Thanks for any feedback/opinions! For now I'm not going to bother with forensics and let it ride. VM is running beautifully, and outperforming every single VMWare Virtual Environment I've ever seen.
 
Hi,

it would be helpful to know the exact software version you are using. Could you please post the output of the following commands using [code]your output here[/code]?
Code:
pveversion -v
qm config VMID
 
pveversion -v
Code:
proxmox-ve: 6.1-2 (running kernel: 5.3.18-2-pve)
pve-manager: 6.1-7 (running version: 6.1-7/13e58d5e)
pve-kernel-5.3: 6.1-5
pve-kernel-helper: 6.1-5
pve-kernel-5.0: 6.0-11
pve-kernel-5.3.18-2-pve: 5.3.18-2
pve-kernel-5.3.13-2-pve: 5.3.13-2
pve-kernel-5.0.21-5-pve: 5.0.21-10
pve-kernel-5.0.15-1-pve: 5.0.15-1
ceph-fuse: 12.2.11+dfsg1-2.1+b1
corosync: 3.0.3-pve1
criu: 3.11-3
glusterfs-client: 5.5-3
ifupdown: 0.8.35+pve1
ksm-control-daemon: 1.3-1
libjs-extjs: 6.0.1-10
libknet1: 1.14-pve1
libpve-access-control: 6.0-6
libpve-apiclient-perl: 3.0-3
libpve-common-perl: 6.0-12
libpve-guest-common-perl: 3.0-3
libpve-http-server-perl: 3.0-4
libpve-storage-perl: 6.1-4
libqb0: 1.0.5-1
libspice-server1: 0.14.2-4~pve6+1
lvm2: 2.03.02-pve4
lxc-pve: 3.2.1-1
lxcfs: 3.0.3-pve60
novnc-pve: 1.1.0-1
proxmox-mini-journalreader: 1.1-1
proxmox-widget-toolkit: 2.1-3
pve-cluster: 6.1-4
pve-container: 3.0-19
pve-docs: 6.1-6
pve-edk2-firmware: 2.20191127-1
pve-firewall: 4.0-10
pve-firmware: 3.0-5
pve-ha-manager: 3.0-8
pve-i18n: 2.0-4
pve-qemu-kvm: 4.1.1-3
pve-xtermjs: 4.3.0-1
qemu-server: 6.1-6
smartmontools: 7.1-pve2
spiceterm: 3.1-1
vncterm: 1.6-1
zfsutils-linux: 0.8.3-pve1

qm config 100
Code:
agent: 1
balloon: 5120
bios: ovmf
bootdisk: scsi0
cores: 6
cpu: host
efidisk0: local-zfs:vm-100-disk-1,size=128K
ide0: none,media=cdrom
machine: q35
memory: 8192
name: edc1
net0: virtio=0A:5E:D0:77:1E:A0,bridge=vmbr0
numa: 0
ostype: win10
parent: preupdates
scsi0: local-zfs:vm-100-disk-0,discard=on,iothread=1,size=250G,ssd=1
scsi1: local-zfs:vm-100-disk-2,discard=on,iothread=1,size=2T,ssd=1
scsi2: local-zfs:vm-100-disk-3,discard=on,iothread=1,size=100G,ssd=1
scsihw: virtio-scsi-single
smbios1: uuid=941dffd8-1471-425a-a861-bb2b2b179484
sockets: 1
vga: virtio
vmgenid: 94b94999-8feb-4514-880f-9ef9d1283019
 
Your settings look ok.
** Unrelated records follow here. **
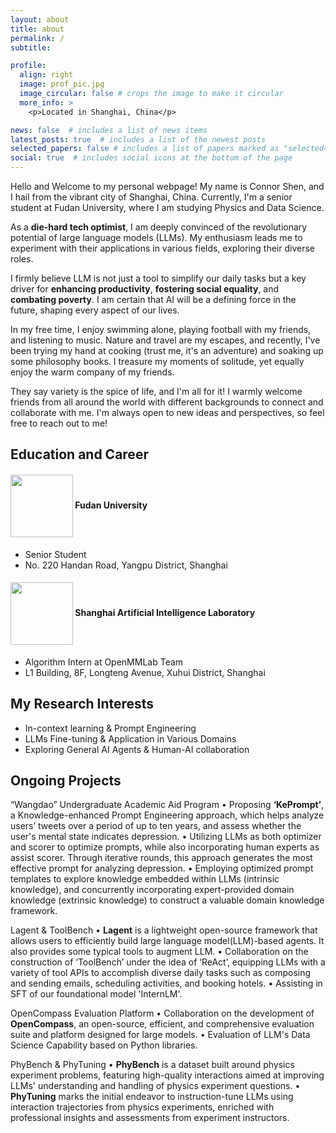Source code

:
 ```yaml
---
layout: about
title: about
permalink: /
subtitle: 

profile:
  align: right
  image: prof_pic.jpg
  image_circular: false # crops the image to make it circular
  more_info: >
    <p>Located in Shanghai, China</p>

news: false  # includes a list of news items
latest_posts: true  # includes a list of the newest posts
selected_papers: false # includes a list of papers marked as "selected={true}"
social: true  # includes social icons at the bottom of the page
---
```


Hello and Welcome to my personal webpage! My name is Connor Shen, and I hail from the vibrant city of Shanghai, China. Currently, I'm a senior student at Fudan University, where I am studying Physics and Data Science.

As a **die-hard tech optimist**, I am deeply convinced of the revolutionary potential of large language models (LLMs). My enthusiasm leads me to experiment with their applications in various fields, exploring their diverse roles. 

I firmly believe LLM is not just a tool to simplify our daily tasks but a key driver for **enhancing productivity**, **fostering social equality**, and **combating poverty**. I am certain that AI will be a defining force in the future, shaping every aspect of our lives.

In my free time, I enjoy swimming alone, playing football with my friends, and listening to music. Nature and travel are my escapes, and recently, I've been trying my hand at cooking (trust me, it's an adventure) and soaking up some philosophy books. I treasure my moments of solitude, yet equally enjoy the warm company of my friends.

They say variety is the spice of life, and I'm all for it! I warmly welcome friends from all around the world with different backgrounds to connect and collaborate with me. I'm always open to new ideas and perspectives, so feel free to reach out to me!

## Education and Career
#### <img src="{{ '/assets/img/fudan.png' | relative_url }}" width="100" style="vertical-align: middle;"> Fudan University  
* Senior Student
* No. 220 Handan Road, Yangpu District, Shanghai

#### <img src="{{ '/assets/img/ailab.png' | relative_url }}" width="100" style="vertical-align: middle;"> Shanghai Artificial Intelligence Laboratory
* Algorithm Intern at OpenMMLab Team
* L1 Building, 8F, Longteng Avenue, Xuhui District, Shanghai

## My Research Interests
* In-context learning & Prompt Engineering
* LLMs Fine-tuning & Application in Various Domains
* Exploring General AI Agents & Human-AI collaboration

## Ongoing Projects
“Wangdao” Undergraduate Academic Aid Program
• Proposing **‘KePrompt’**, a Knowledge-enhanced Prompt Engineering approach, which helps analyze users’ tweets over a period of up to ten years, and assess whether the user's mental state indicates depression.
• Utilizing LLMs as both optimizer and scorer to optimize prompts, while also incorporating human experts as assist scorer. Through iterative rounds, this approach generates the most effective prompt for analyzing depression.
• Employing optimized prompt templates to explore knowledge embedded within LLMs (intrinsic knowledge), and concurrently incorporating expert-provided domain knowledge (extrinsic knowledge) to construct a valuable domain knowledge framework.

Lagent & ToolBench
• **Lagent** is a lightweight open-source framework that allows users to efficiently build large language model(LLM)-based agents. It also provides some typical tools to augment LLM. 
• Collaboration on the construction of ‘ToolBench’ under the idea of ‘ReAct’, equipping LLMs with a variety of tool APIs to accomplish diverse daily tasks such as composing and sending emails, scheduling activities, and booking hotels.
• Assisting in SFT of our foundational model 'InternLM'.

OpenCompass Evaluation Platform
• Collaboration on the development of **OpenCompass**, an open-source, efficient, and comprehensive evaluation suite and platform designed for large models.
• Evaluation of LLM's Data Science Capability based on Python libraries.

PhyBench & PhyTuning 
• **PhyBench** is a dataset built around physics experiment problems, featuring high-quality interactions aimed at improving LLMs' understanding and handling of physics experiment questions.
• **PhyTuning** marks the initial endeavor to instruction-tune LLMs using interaction trajectories from physics experiments, enriched with professional insights and assessments from experiment instructors.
As far as I know UEFI is single threaded. Normally CPU utilization should not be high during this phase. Consequently, this should not be a problem. So far, I have been unable to reproduce your unusually high CPU utilization while UEFI was active. Please give an update if this happens again.
 
Hello,
We are experiencing the same extremely slow boot with this server again. CPU is pinned to 100% for the process, using one full core. Boot is taking ~15 minutes so far, I'm looking through all the logs that I can and not finding anything useful.
Thanks
 
Do you have a backup of your VM of before the Windows update? It might well be that one of them is the cause of the long boot times. If this turns out to be true, the next step would be to find out which one exactly.
 
Do you have a backup of your VM of before the Windows update? It might well be that one of them is the cause of the long boot times. If this turns out to be true, the next step would be to find out which one exactly.
I have a snapshot of the VM, unfortunately we are running ZFS and cannot create a clone from a snapshot. I found another forum post that had a workaround, creating a zfs clone of the snapshot, creating a VM (not installing an OS,) and dd if=*clone* of=/dev/zvol/rpool/data/*vm destination disk*. It looked like it was going to work, but unfortunately I just have not had the time available to dig into this. Coronavirus has me doing more VPN/RDP setups than I've ever wanted to do. I sincerely hope to find a cause/resolution for this issue, as Promxox VE is a product I recommend over all others for environments of any capacity. Hopefully I'll have some info soon!
 
I have a snapshot of the VM, unfortunately we are running ZFS and cannot create a clone from a snapshot.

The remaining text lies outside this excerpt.